Neulich, und nicht nur neulich, sondern laufend geschieht
dies. Deshalb könnte man es rein grammatikalisch in der Gegenwart, der
Vergangenheit und der Zukunft erzählen, weil sich daran ja auch nichts ändert,
denn wir sind Meister des Jammerns. Deshalb wurde hierbei die Mitvergangenheit
gewählt, auf dass die Dramatik nicht zu sehr beschämt, aber dennoch der Ernst
der Situation jedem einleuchten muss, der noch das Mindestmaß an mentaler Kraft
sein eigen nennt. Neulich also im Wohnzimmer der Familie Brückenschlag, wobei
nomen nicht omen ist, kann der Satz gehört worden sein, „Also, es ist schon
schlimm mit der Globalisierung“. Vermutlich kam der Satz vom Familienoberhaupt,
aber so genau weiß man es dann doch nicht, deshalb lassen wir diesen Punkt
offen. Es ändert nichts. Besagtes Familienoberhaupt saß vor dem Fernseher. Das
Abendessen ward gegessen und der Körper auf Verdauungsmodus eingestellt, als
zwischen News aus der Welt und den Fußballergebnissen, also in der strategisch
äußerst günstig platzierten Werbepause, eben jener folgenschwere Satz ertönte.

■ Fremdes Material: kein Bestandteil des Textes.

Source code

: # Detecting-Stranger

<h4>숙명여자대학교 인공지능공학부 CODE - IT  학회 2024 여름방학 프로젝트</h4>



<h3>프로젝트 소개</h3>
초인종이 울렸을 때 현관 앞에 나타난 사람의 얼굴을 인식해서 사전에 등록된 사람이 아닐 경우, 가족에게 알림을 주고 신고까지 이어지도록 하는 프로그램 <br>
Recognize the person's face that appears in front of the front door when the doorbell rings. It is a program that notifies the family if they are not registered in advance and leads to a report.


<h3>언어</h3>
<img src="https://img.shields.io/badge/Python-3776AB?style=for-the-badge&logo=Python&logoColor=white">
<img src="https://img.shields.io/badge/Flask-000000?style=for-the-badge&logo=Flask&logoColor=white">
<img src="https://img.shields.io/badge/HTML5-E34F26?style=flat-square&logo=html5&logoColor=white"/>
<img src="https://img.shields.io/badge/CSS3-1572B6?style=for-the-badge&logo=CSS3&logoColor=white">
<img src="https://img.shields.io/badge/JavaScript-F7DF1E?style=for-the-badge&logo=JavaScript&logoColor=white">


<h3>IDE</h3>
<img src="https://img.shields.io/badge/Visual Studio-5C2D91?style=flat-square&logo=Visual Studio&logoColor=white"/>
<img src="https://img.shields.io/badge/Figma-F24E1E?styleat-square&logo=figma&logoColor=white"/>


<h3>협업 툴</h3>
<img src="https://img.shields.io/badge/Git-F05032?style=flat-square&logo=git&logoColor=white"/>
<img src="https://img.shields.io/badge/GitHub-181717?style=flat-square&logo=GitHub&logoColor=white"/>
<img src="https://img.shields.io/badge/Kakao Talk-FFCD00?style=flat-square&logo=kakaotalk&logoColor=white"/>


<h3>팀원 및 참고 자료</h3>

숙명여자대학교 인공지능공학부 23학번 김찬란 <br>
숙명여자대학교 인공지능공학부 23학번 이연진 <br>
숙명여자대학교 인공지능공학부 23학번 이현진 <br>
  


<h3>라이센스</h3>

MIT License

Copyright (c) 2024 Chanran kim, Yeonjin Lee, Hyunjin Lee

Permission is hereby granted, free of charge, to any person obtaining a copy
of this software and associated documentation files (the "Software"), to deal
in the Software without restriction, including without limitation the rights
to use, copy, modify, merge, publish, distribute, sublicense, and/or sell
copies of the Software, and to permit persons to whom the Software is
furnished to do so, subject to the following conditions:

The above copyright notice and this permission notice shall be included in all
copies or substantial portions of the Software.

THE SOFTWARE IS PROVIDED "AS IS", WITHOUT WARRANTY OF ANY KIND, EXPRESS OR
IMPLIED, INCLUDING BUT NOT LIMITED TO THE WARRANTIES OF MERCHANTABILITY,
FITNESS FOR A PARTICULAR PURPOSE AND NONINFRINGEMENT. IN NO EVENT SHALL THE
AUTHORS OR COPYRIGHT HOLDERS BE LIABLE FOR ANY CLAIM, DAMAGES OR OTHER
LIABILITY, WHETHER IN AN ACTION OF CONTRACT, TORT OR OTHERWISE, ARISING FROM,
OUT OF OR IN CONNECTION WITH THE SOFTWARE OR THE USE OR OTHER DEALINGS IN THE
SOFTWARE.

Im Hause war es momentan still, denn man gedachte wohl in aller Stille all der
Globalisierungsopfer, derer man erinnerlich wurde, was bedeutete, dass zwei
Sekunden später die viel gravierendere Frage gestellt wurde, ob denn noch ein
Bier im Kühlschrank wäre. Beschämt musste daraufhin die Hausfrau eingestehen,
dass dies nicht der Fall wäre, so dass nun wieder über die wirklich wichtigen
Dinge gesprochen wurde. Doch man hatte seine Menschenpflicht erfüllt und auch
daran gedacht, dass es schlecht ist in der Welt. Dann kehrte man zurück zur
Tagesordnung. Aber warum ist das möglich? Weil es uns gut geht. Der Staat, der
sorgt für uns und verteilt seine Meriten gerecht. Oder was bitte sollte daran
ungerecht sein, dass Familien die größte Steuerlast tragen? Nutzen sie doch
auch am meisten ab. Die Straßen, die Schulen, die Kindergärten, die
Universitäten, die Arbeitsplätze. Niemand nimmt so viel öffentliche
Infrastruktur in Beschlag wie Familien. Oder haben Sie vielleicht schon mal
einen Pensionisten auf einer Schaukel am Kinderspielplatz gesehen? Natürlich
nicht. Die werden doch regelmäßig nur von Kinderhintern abgewetzt. Gerecht ist
es, denn der Staat, der Papa, wie wir ihn zutreffend nennen, ist gerecht und
liebt alle seine Kinder gleichermaßen, aber deshalb sieht er auch, dass seine
Kinder verschiedene Bedürfnisse haben. So ist er gezwungen von den Arbeitenden
in der Realwirtschaft mehr Steuern zu erheben als vom Kapitalertrag, denn
schließlich hat noch kein Kapital einen Kilometer, ja nicht einmal einen Meter
Autobahn frequentiert. Außer, wenn es verbracht wird, aber das muss es jetzt
nicht mehr, denn das Geld wird sich bald gänzlich auflösen und nur mehr als
Buchgeld aufscheinen, hübsche kleine Zahlen, die sich auf virtuellen Autobahnen
bewegen, aber dafür braucht es nicht einmal eine Vignette. Es ist nur gerecht,
dass das Kapital von einigen wenigen besessen wird, denn die können offenbar
darauf aufpassen. Man hat es ja schließlich probiert. Da gab man den Menschen
Geld um zu sehen, was würden sie damit machen. Und was machten sie? Sie gaben
es sofort aus. Für Lebensmittel, Heizmaterial, Miete und Bekleidung. So
uneinsichtig sind sie. Da kann man doch nicht verlangen ihnen mehr zu geben.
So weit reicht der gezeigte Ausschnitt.